Chemistry brings all sorts of convenience to us, but at the meantime it also causes pollution and the huge consumption of energy and raw materials. Thus, nowadays, looking for clean and sustainable energy has become the most important and the most urgent problem. After millions of years of evolution, photosynthesis, especially, its electron or energy transfer path way and method, provides a model for scientists to learn and mimic the nature, and it also becomes a source of inspiration for human to develop and utilize the solar energy.
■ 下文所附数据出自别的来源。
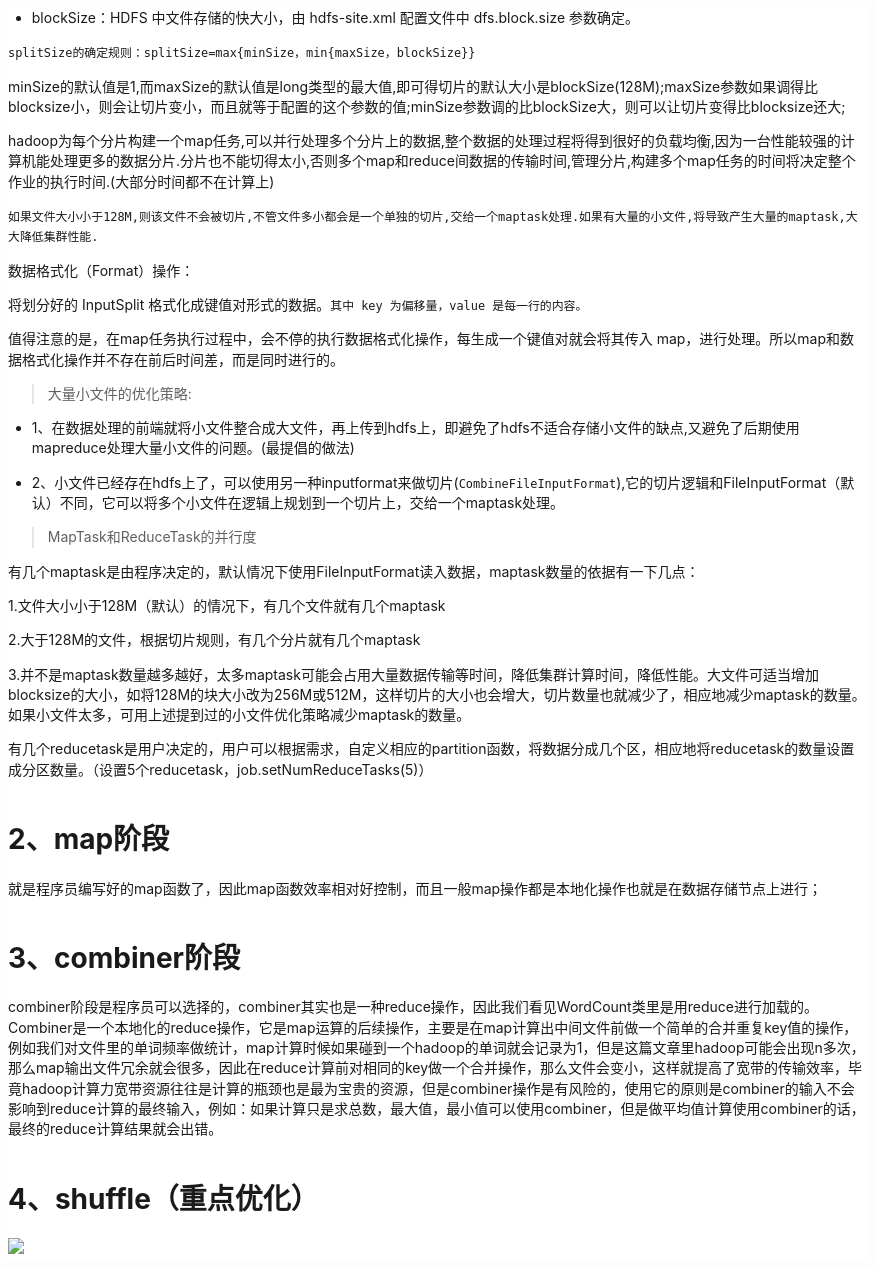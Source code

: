 - blockSize：HDFS 中文件存储的快大小，由 hdfs-site.xml 配置文件中 dfs.block.size 参数确定。

`splitSize的确定规则：splitSize=max{minSize，min{maxSize，blockSize}}`


minSize的默认值是1,而maxSize的默认值是long类型的最大值,即可得切片的默认大小是blockSize(128M);maxSize参数如果调得比blocksize小，则会让切片变小，而且就等于配置的这个参数的值;minSize参数调的比blockSize大，则可以让切片变得比blocksize还大;

hadoop为每个分片构建一个map任务,可以并行处理多个分片上的数据,整个数据的处理过程将得到很好的负载均衡,因为一台性能较强的计算机能处理更多的数据分片.分片也不能切得太小,否则多个map和reduce间数据的传输时间,管理分片,构建多个map任务的时间将决定整个作业的执行时间.(大部分时间都不在计算上)

`如果文件大小小于128M,则该文件不会被切片,不管文件多小都会是一个单独的切片,交给一个maptask处理.如果有大量的小文件,将导致产生大量的maptask,大大降低集群性能.`

数据格式化（Format）操作：

将划分好的 InputSplit 格式化成键值对形式的数据。`其中 key 为偏移量，value 是每一行的内容。`

值得注意的是，在map任务执行过程中，会不停的执行数据格式化操作，每生成一个键值对就会将其传入 map，进行处理。所以map和数据格式化操作并不存在前后时间差，而是同时进行的。

> 大量小文件的优化策略:

- 1、在数据处理的前端就将小文件整合成大文件，再上传到hdfs上，即避免了hdfs不适合存储小文件的缺点,又避免了后期使用mapreduce处理大量小文件的问题。(最提倡的做法)

- 2、小文件已经存在hdfs上了，可以使用另一种inputformat来做切片(`CombineFileInputFormat`),它的切片逻辑和FileInputFormat（默认）不同，它可以将多个小文件在逻辑上规划到一个切片上，交给一个maptask处理。


> MapTask和ReduceTask的并行度

有几个maptask是由程序决定的，默认情况下使用FileInputFormat读入数据，maptask数量的依据有一下几点：

1.文件大小小于128M（默认）的情况下，有几个文件就有几个maptask

2.大于128M的文件，根据切片规则，有几个分片就有几个maptask

3.并不是maptask数量越多越好，太多maptask可能会占用大量数据传输等时间，降低集群计算时间，降低性能。大文件可适当增加blocksize的大小，如将128M的块大小改为256M或512M，这样切片的大小也会增大，切片数量也就减少了，相应地减少maptask的数量。如果小文件太多，可用上述提到过的小文件优化策略减少maptask的数量。

有几个reducetask是用户决定的，用户可以根据需求，自定义相应的partition函数，将数据分成几个区，相应地将reducetask的数量设置成分区数量。（设置5个reducetask，job.setNumReduceTasks(5)）

# 2、map阶段

就是程序员编写好的map函数了，因此map函数效率相对好控制，而且一般map操作都是本地化操作也就是在数据存储节点上进行；



# 3、combiner阶段

combiner阶段是程序员可以选择的，combiner其实也是一种reduce操作，因此我们看见WordCount类里是用reduce进行加载的。Combiner是一个本地化的reduce操作，它是map运算的后续操作，主要是在map计算出中间文件前做一个简单的合并重复key值的操作，例如我们对文件里的单词频率做统计，map计算时候如果碰到一个hadoop的单词就会记录为1，但是这篇文章里hadoop可能会出现n多次，那么map输出文件冗余就会很多，因此在reduce计算前对相同的key做一个合并操作，那么文件会变小，这样就提高了宽带的传输效率，毕竟hadoop计算力宽带资源往往是计算的瓶颈也是最为宝贵的资源，但是combiner操作是有风险的，使用它的原则是combiner的输入不会影响到reduce计算的最终输入，例如：如果计算只是求总数，最大值，最小值可以使用combiner，但是做平均值计算使用combiner的话，最终的reduce计算结果就会出错。

# 4、shuffle（重点优化）

![](../../pic/2020-05-02-17-16-25.png)
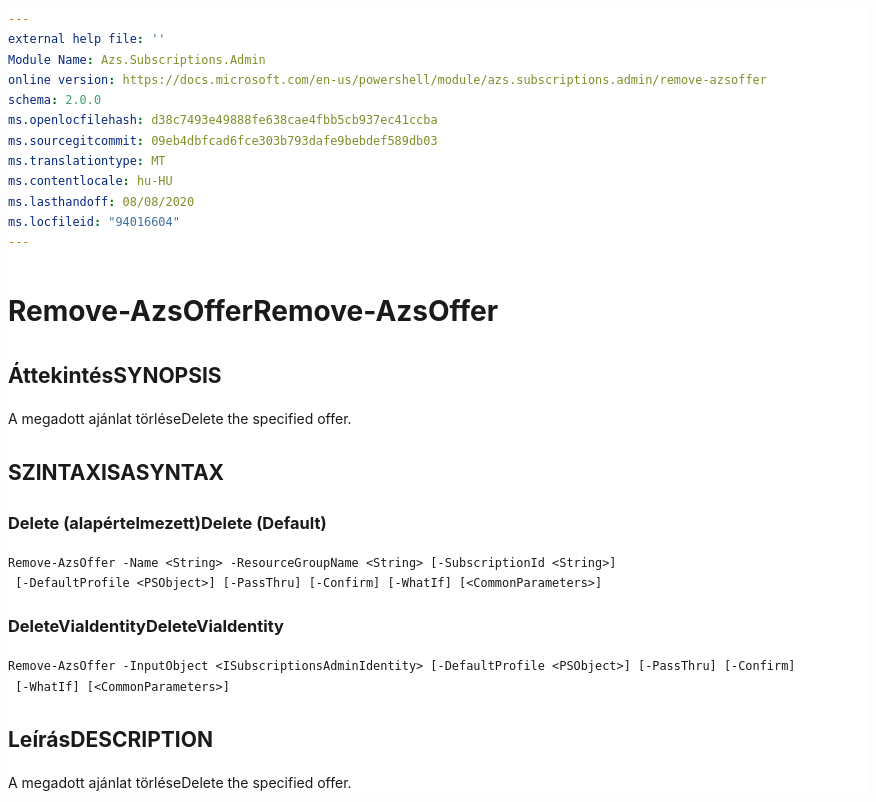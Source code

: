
 ```yaml
---
external help file: ''
Module Name: Azs.Subscriptions.Admin
online version: https://docs.microsoft.com/en-us/powershell/module/azs.subscriptions.admin/remove-azsoffer
schema: 2.0.0
ms.openlocfilehash: d38c7493e49888fe638cae4fbb5cb937ec41ccba
ms.sourcegitcommit: 09eb4dbfcad6fce303b793dafe9bebdef589db03
ms.translationtype: MT
ms.contentlocale: hu-HU
ms.lasthandoff: 08/08/2020
ms.locfileid: "94016604"
---
```

# <span data-ttu-id="f3b3f-101">Remove-AzsOffer</span><span class="sxs-lookup"><span data-stu-id="f3b3f-101">Remove-AzsOffer</span></span>

## <span data-ttu-id="f3b3f-102">Áttekintés</span><span class="sxs-lookup"><span data-stu-id="f3b3f-102">SYNOPSIS</span></span>
<span data-ttu-id="f3b3f-103">A megadott ajánlat törlése</span><span class="sxs-lookup"><span data-stu-id="f3b3f-103">Delete the specified offer.</span></span>

## <span data-ttu-id="f3b3f-104">SZINTAXISA</span><span class="sxs-lookup"><span data-stu-id="f3b3f-104">SYNTAX</span></span>

### <span data-ttu-id="f3b3f-105">Delete (alapértelmezett)</span><span class="sxs-lookup"><span data-stu-id="f3b3f-105">Delete (Default)</span></span>
```
Remove-AzsOffer -Name <String> -ResourceGroupName <String> [-SubscriptionId <String>]
 [-DefaultProfile <PSObject>] [-PassThru] [-Confirm] [-WhatIf] [<CommonParameters>]
```

### <span data-ttu-id="f3b3f-106">DeleteViaIdentity</span><span class="sxs-lookup"><span data-stu-id="f3b3f-106">DeleteViaIdentity</span></span>
```
Remove-AzsOffer -InputObject <ISubscriptionsAdminIdentity> [-DefaultProfile <PSObject>] [-PassThru] [-Confirm]
 [-WhatIf] [<CommonParameters>]
```

## <span data-ttu-id="f3b3f-107">Leírás</span><span class="sxs-lookup"><span data-stu-id="f3b3f-107">DESCRIPTION</span></span>
<span data-ttu-id="f3b3f-108">A megadott ajánlat törlése</span><span class="sxs-lookup"><span data-stu-id="f3b3f-108">Delete the specified offer.</span></span>
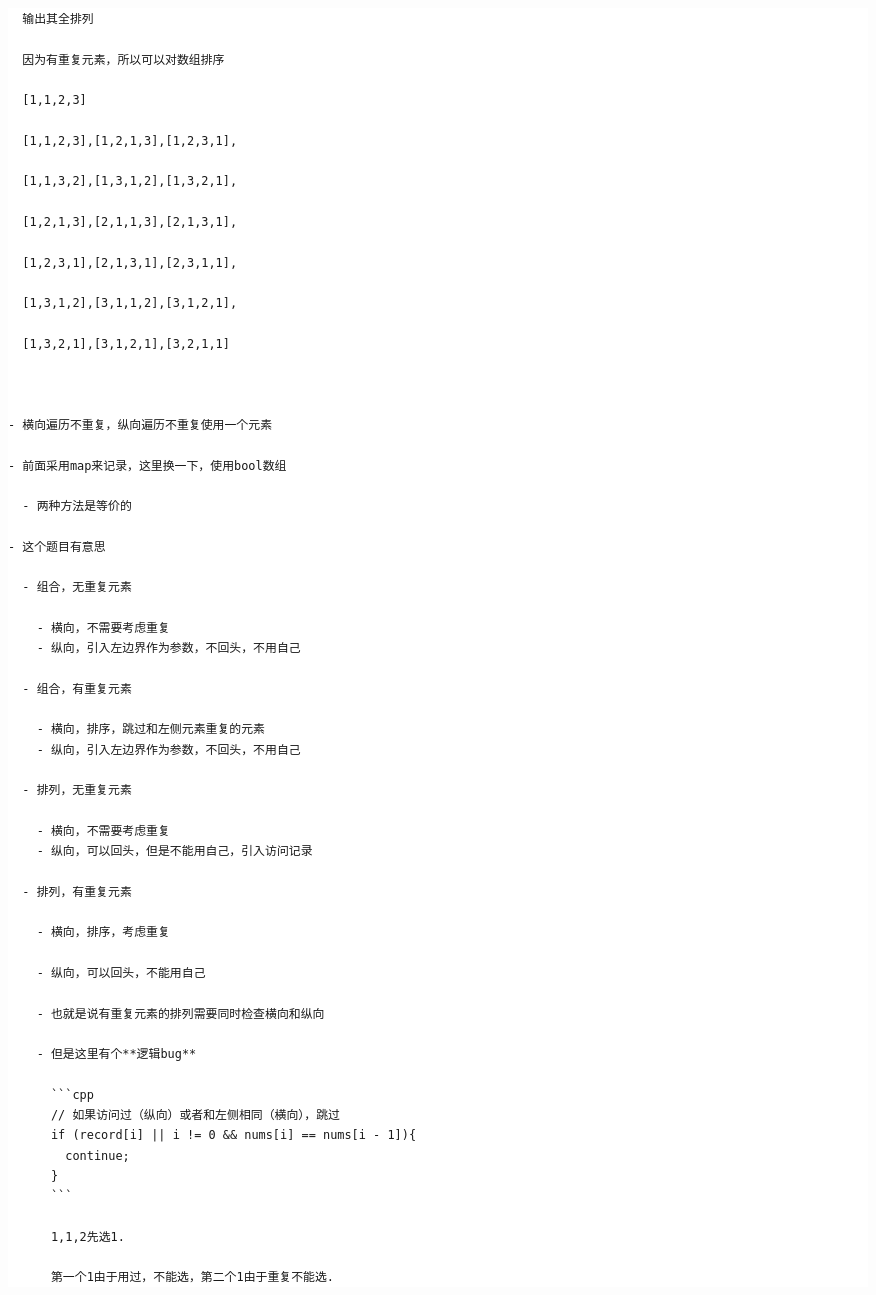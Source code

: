       输出其全排列

      因为有重复元素，所以可以对数组排序

      [1,1,2,3]

      [1,1,2,3],[1,2,1,3],[1,2,3,1],

      [1,1,3,2],[1,3,1,2],[1,3,2,1],

      [1,2,1,3],[2,1,1,3],[2,1,3,1],

      [1,2,3,1],[2,1,3,1],[2,3,1,1],

      [1,3,1,2],[3,1,1,2],[3,1,2,1],

      [1,3,2,1],[3,1,2,1],[3,2,1,1]

      

    - 横向遍历不重复，纵向遍历不重复使用一个元素

    - 前面采用map来记录，这里换一下，使用bool数组

      - 两种方法是等价的

    - 这个题目有意思

      - 组合，无重复元素

        - 横向，不需要考虑重复
        - 纵向，引入左边界作为参数，不回头，不用自己

      - 组合，有重复元素

        - 横向，排序，跳过和左侧元素重复的元素
        - 纵向，引入左边界作为参数，不回头，不用自己

      - 排列，无重复元素

        - 横向，不需要考虑重复
        - 纵向，可以回头，但是不能用自己，引入访问记录

      - 排列，有重复元素

        - 横向，排序，考虑重复

        - 纵向，可以回头，不能用自己

        - 也就是说有重复元素的排列需要同时检查横向和纵向

        - 但是这里有个**逻辑bug**

          ```cpp
          // 如果访问过（纵向）或者和左侧相同（横向），跳过
          if (record[i] || i != 0 && nums[i] == nums[i - 1]){
          	continue;
          }
          ```

          1,1,2先选1.

          第一个1由于用过，不能选，第二个1由于重复不能选.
In view of above points, we innovatively propose the study of combining enzymatic catalysis with photoredox catalysis. (1) Design: Using photosensitizer to activate reaction substrates under visible light irradiation; at the same time, using enzyme to control the stereoselectivity of the reaction through asymmetric environment of enzyme active site. (2) Aim: To develop new asymmetric synthesis method. (3) Research contents: Using ketene cycloaddition as a model, to screen and find out the dual catalysis system of enzymatic catalysis and photoredox catalysis with high reactivity and stereoselectivity; furthermore, to apply the developed mothed in the synthesis of a natural product; to explore the catalytic mechanism of the dual catalytic system. (4) Significance: The project, if successfully implemented, would be able to expand the research and application of the enzyme and light catalysis respectively and enrich the types of asymmetric catalysts, organic catalytic models and approaches.